• **LISTED ENTRIES**:
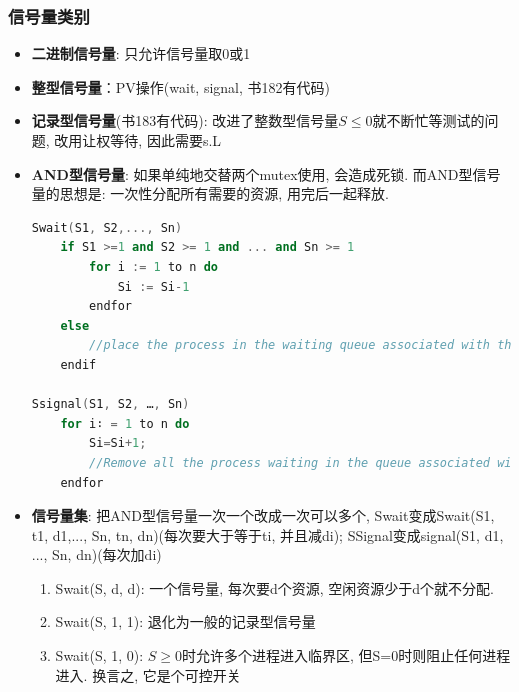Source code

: \documentclass[a4paper, UTF8]{article}
\begin{document}
\subsubsection{信号量类别}
\begin{itemize}
\item \textbf{二进制信号量}: 只允许信号量取0或1
\item \textbf{整型信号量}：PV操作(wait, signal, 书182有代码)
\item \textbf{记录型信号量}(书183有代码): 改进了整数型信号量$S\le 0$就不断忙等测试的问题, 改用让权等待, 因此需要s.L
\item \textbf{AND型信号量}: 如果单纯地交替两个mutex使用, 会造成死锁. 而AND型信号量的思想是: 一次性分配所有需要的资源, 用完后一起释放.
\begin{lstlisting}[language=c++]
Swait(S1, S2,..., Sn)
	if S1 >=1 and S2 >= 1 and ... and Sn >= 1 
		for i := 1 to n do
			Si := Si-1
		endfor
	else
		//place the process in the waiting queue associated with the first Si found with Si＜ 1, and set the program count of this process to the beginning of Swait operation
	endif

Ssignal(S1, S2, …, Sn)
	for i∶ = 1 to n do
		Si=Si+1;
		//Remove all the process waiting in the queue associated with Si into the ready queue.
	endfor
\end{lstlisting}
\item \textbf{信号量集}: 把AND型信号量一次一个改成一次可以多个, Swait变成Swait(S1, t1, d1,..., Sn, tn, dn)(每次要大于等于ti, 并且减di); SSignal变成signal(S1, d1, ..., Sn, dn)(每次加di)
	\begin{enumerate}
	\item Swait(S, d, d): 一个信号量, 每次要d个资源, 空闲资源少于d个就不分配.
	\item Swait(S, 1, 1): 退化为一般的记录型信号量
	\item Swait(S, 1, 0): $S\ge 0$时允许多个进程进入临界区, 但S=0时则阻止任何进程进入. 换言之, 它是个可控开关
	\end{enumerate}
\end{itemize}
\end{document}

• **EXERCISE OBJECTIVE**: Count how many lines in the entries hold "lstlisting" and reply with that number alone.

• **THE COMPLETED TASK**: 2